··· EXCERPTED DATA ···
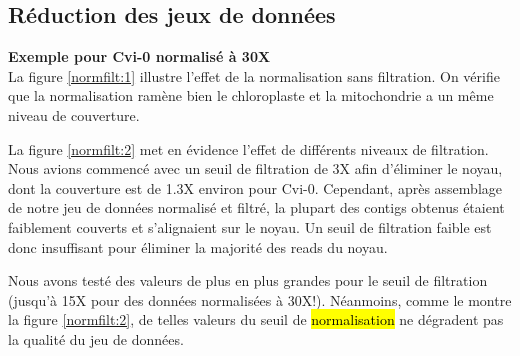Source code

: \documentclass[a4paper]{article}
\newcommand{\rewrite}[1]{\todo[color=green!40]{#1}}
\newcommand{\hlrewrite}[2]{\sethlcolor{green} \hl{#1} \rewrite{#2}}
\begin{document}
\subsection{Réduction des jeux de données}
\hspace{1cm}\textbf{Exemple pour Cvi-0 normalisé à 30X}\\

La figure \ref{normfilt:1} illustre l'effet de la normalisation sans filtration. On vérifie que la normalisation ramène bien le chloroplaste et la mitochondrie a un même niveau de couverture. 

La figure \ref{normfilt:2} met en évidence l'effet de différents niveaux de filtration. Nous avions commencé avec un seuil de filtration de 3X afin d'éliminer le noyau, dont la couverture est de 1.3X environ pour Cvi-0. Cependant, après assemblage de notre jeu de données normalisé et filtré, la plupart des contigs obtenus étaient faiblement couverts et s'alignaient sur le noyau. Un seuil de filtration faible est donc insuffisant pour éliminer la majorité des reads du noyau. 

Nous avons testé des valeurs de plus en plus grandes pour le seuil de filtration (jusqu'à 15X pour des données normalisées à 30X!). Néanmoins, comme le montre la figure \ref{normfilt:2}, de telles valeurs du seuil de \hlrewrite{normalisation}{filtration} ne dégradent pas la qualité du jeu de données. 
\end{document}
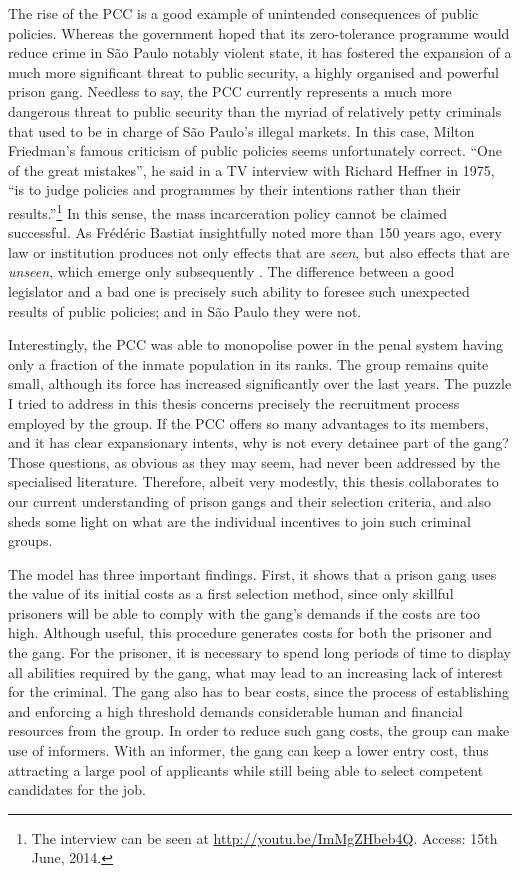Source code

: The rise of the PCC is a good example of unintended consequences of public policies. Whereas the government hoped that its zero-tolerance programme would reduce crime in S\~{a}o Paulo notably violent state, it has fostered the expansion of a much more significant threat to public security, a highly organised and powerful prison gang. Needless to say, the PCC currently represents a much more dangerous threat to public security than the myriad of relatively petty criminals that used to be in charge of S\~{a}o Paulo's illegal markets. In this case, Milton Friedman's famous criticism of public policies seems unfortunately correct. ``One of the great mistakes'', he said in a TV interview with Richard Heffner in 1975, ``is to judge policies and programmes by their intentions rather than their results.''\footnote{The interview can be seen at \href{http://youtu.be/ImMgZHbeb4Q}{http://youtu.be/ImMgZHbeb4Q}. Access: 15th June, 2014.} In this sense, the mass incarceration policy cannot be claimed successful. As Fr\'{e}d\'{e}ric Bastiat insightfully noted more than 150 years ago, every law or institution produces not only effects that are \textit{seen}, but also effects that are \textit{unseen}, which emerge only subsequently \citep[]{bastiat1995selected}. The difference between a good legislator and a bad one is precisely such ability to foresee such unexpected results of public policies; and in S\~{a}o Paulo they were not.

Interestingly, the PCC was able to monopolise power in the penal system having only a fraction of the inmate population in its ranks. The group remains quite small, although its force has increased significantly over the last years. The puzzle I tried to address in this thesis concerns precisely the recruitment process employed by the group. If the PCC offers so many advantages to its members, and it has clear expansionary intents, why is not every detainee part of the gang? Those questions, as obvious as they may seem, had never been addressed by the specialised literature.  Therefore, albeit very modestly, this thesis collaborates to our current understanding of prison gangs and their selection criteria, and also sheds some light on what are the individual incentives to join such criminal groups.

The model has three important findings. First, it shows that a prison gang uses the value of its initial costs as a first selection method, since only skillful prisoners will be able to comply with the gang's demands if the costs are too high. Although useful, this procedure generates costs for both the prisoner and the gang. For the prisoner, it is necessary to spend long periods of time to display all abilities required by the gang, what may lead to an increasing lack of interest for the criminal. The gang also has to bear costs, since the process of establishing and enforcing a high threshold demands considerable human and financial resources from the group. In order to reduce such gang costs, the group can make use of informers. With an informer, the gang can keep a lower entry cost, thus attracting a large pool of applicants while still being able to select competent candidates for the job. 


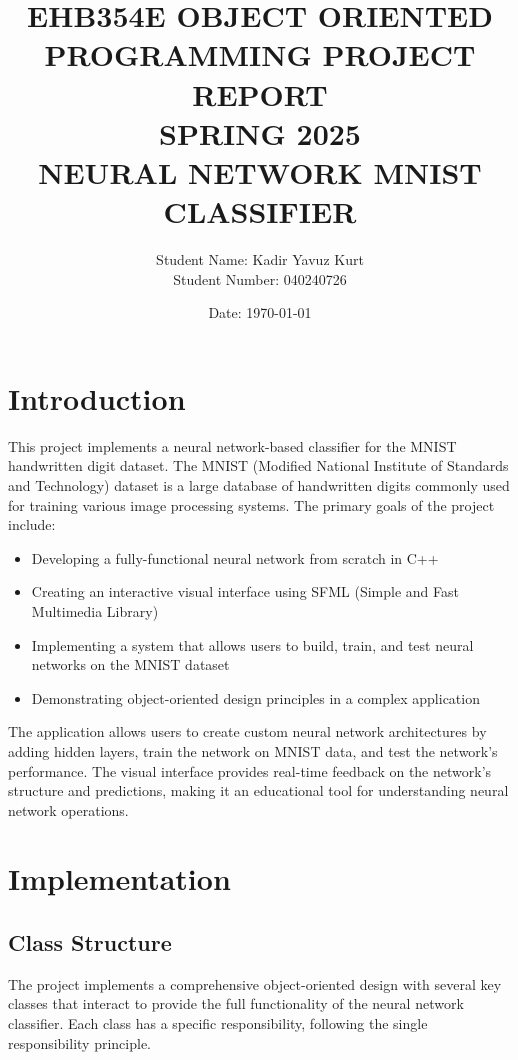\documentclass[12pt]{article}
\title{EHB354E OBJECT ORIENTED PROGRAMMING PROJECT REPORT\\
SPRING 2025\\[2cm]
{\Large NEURAL NETWORK MNIST CLASSIFIER}\\[7cm]}
\author{Student Name: Kadir Yavuz Kurt \\
Student Number: 040240726}
\date{Date: \today}
\begin{document}
\maketitle
\newpage

\tableofcontents
\newpage

\section{Introduction}

This project implements a neural network-based classifier for the MNIST handwritten digit dataset. The MNIST (Modified National Institute of Standards and Technology) dataset is a large database of handwritten digits commonly used for training various image processing systems. The primary goals of the project include:

\begin{itemize}
    \item Developing a fully-functional neural network from scratch in C++
    \item Creating an interactive visual interface using SFML (Simple and Fast Multimedia Library)
    \item Implementing a system that allows users to build, train, and test neural networks on the MNIST dataset
    \item Demonstrating object-oriented design principles in a complex application
\end{itemize}

The application allows users to create custom neural network architectures by adding hidden layers, train the network on MNIST data, and test the network's performance. The visual interface provides real-time feedback on the network's structure and predictions, making it an educational tool for understanding neural network operations.

\section{Implementation}

\subsection{Class Structure}

The project implements a comprehensive object-oriented design with several key classes that interact to provide the full functionality of the neural network classifier. Each class has a specific responsibility, following the single responsibility principle.
\end{document}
···
> **EXERCISE BRIEF**:
Filter the records for lines holding the string "Student". Copy each one.

> **COMPLETED EXERCISE**:
\author{Student Name: Kadir Yavuz Kurt \\
Student Number: 040240726}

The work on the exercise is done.